Templeton Global Bond manager Michael Hasenstab outlines his criteria for investing in developing markets, and explains why he sees opportunities in China and Korea.

Hasenstab's Guidelines for Emerging Markets

Ashley Redmond: It's Emerging-Markets Week on Morningstar.com, and we're going to speak with Michael Hasenstab, lead manager of the Gold-rated Templeton Global Bond. He is going to give us his take on some issues and opportunities facing global fixed income investors today.

Michael, thanks so much for joining us.

Michael Hasenstab: Thank you very much.

Redmond: Templeton Global Bond looks to identify countries with healthy or improving fundamentals, which has led you to some emerging markets. What are your criteria, and where have you found some of those opportunities?

Hasenstab: When we look at the global economy--and it doesn't just apply to emerging markets, it applies to developed markets as well. But specific to emerging markets right now, we're looking for a handful of characteristics that we think will present good long-term opportunities.

First, we're looking for economies with good macroeconomic fundamentals--so countries that have been progressing with structural reform, improving the productivity of their economy. A place like Mexico that most recently passed a number of labor reforms and educational reforms, and is undertaking energy reform. So they will improve the growth capacity going forward.

We also look for countries that have responsible fiscal policies. Since we are lending to those countries, we want to ensure that we can get our capital back, so we look for low levels of indebtedness, or in the case where the indebtedness is high, we look for a future path where that will be brought down and that there's fiscal commitment to appropriate policy.

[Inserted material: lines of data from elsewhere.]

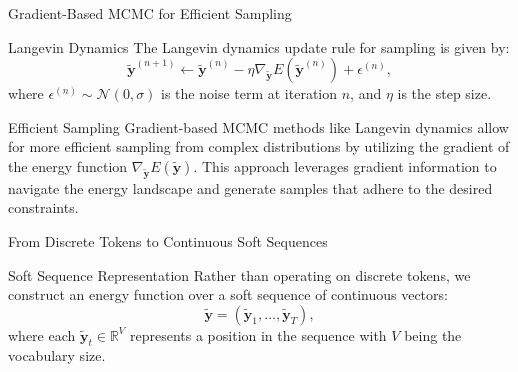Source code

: \documentclass{beamer}
\begin{document}
\begin{frame}{Gradient-Based MCMC for Efficient Sampling}
    \begin{block}{Langevin Dynamics}
        The Langevin dynamics update rule for sampling is given by:
        \begin{equation}
            \tilde{\boldsymbol{y}}^{(n+1)} \leftarrow \tilde{\boldsymbol{y}}^{(n)} - \eta \nabla_{\tilde{\boldsymbol{y}}} E(\tilde{\boldsymbol{y}}^{(n)}) + \epsilon^{(n)},
        \end{equation}
        where $\epsilon^{(n)} \sim \mathcal{N}(0, \sigma)$ is the noise term at iteration $n$, and $\eta$ is the step size.
    \end{block}

    \begin{block}{Efficient Sampling}
        Gradient-based MCMC methods like Langevin dynamics allow for more efficient sampling from complex distributions by utilizing the gradient of the energy function $\nabla_{\tilde{\boldsymbol{y}}} E(\tilde{\boldsymbol{y}})$. This approach leverages gradient information to navigate the energy landscape and generate samples that adhere to the desired constraints.
    \end{block}
\end{frame}


\begin{frame}{From Discrete Tokens to Continuous Soft Sequences}
    \begin{block}{Soft Sequence Representation}
        Rather than operating on discrete tokens, we construct an energy function over a soft sequence of continuous vectors:
        \[
            \tilde{\boldsymbol{y}} = (\tilde{\boldsymbol{y}}_1, \ldots, \tilde{\boldsymbol{y}}_T),
        \]
        where each $\tilde{\boldsymbol{y}}_t \in \mathbb{R}^V$ represents a position in the sequence with $V$ being the vocabulary size.
    \end{block}

\end{frame}
\end{document}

We also look for a robust balance of payments. So we are looking for a trade sector that is competitive. We are looking for a country that has built large international reserves to be cushions, or insurance policies, against volatility in capital markets.

We also look for a consistent policy framework. We want the country to be working together, where the Ministry of Finance, the central bank, the elected leadership in Parliament are all on the same page and the country is going in a good direction. So, political consistency, policy consistency, good macroeconomic fundamentals, those are characteristics we are looking for, plus, good value.

So, I brought up Mexico. Mexico, we see a good policy framework. We see strong and improving growth conditions, and at the same time, we are able to earn a fairly attractive yield without taking a lot of interest-rate risk. So, those are the type of criteria that we are looking for.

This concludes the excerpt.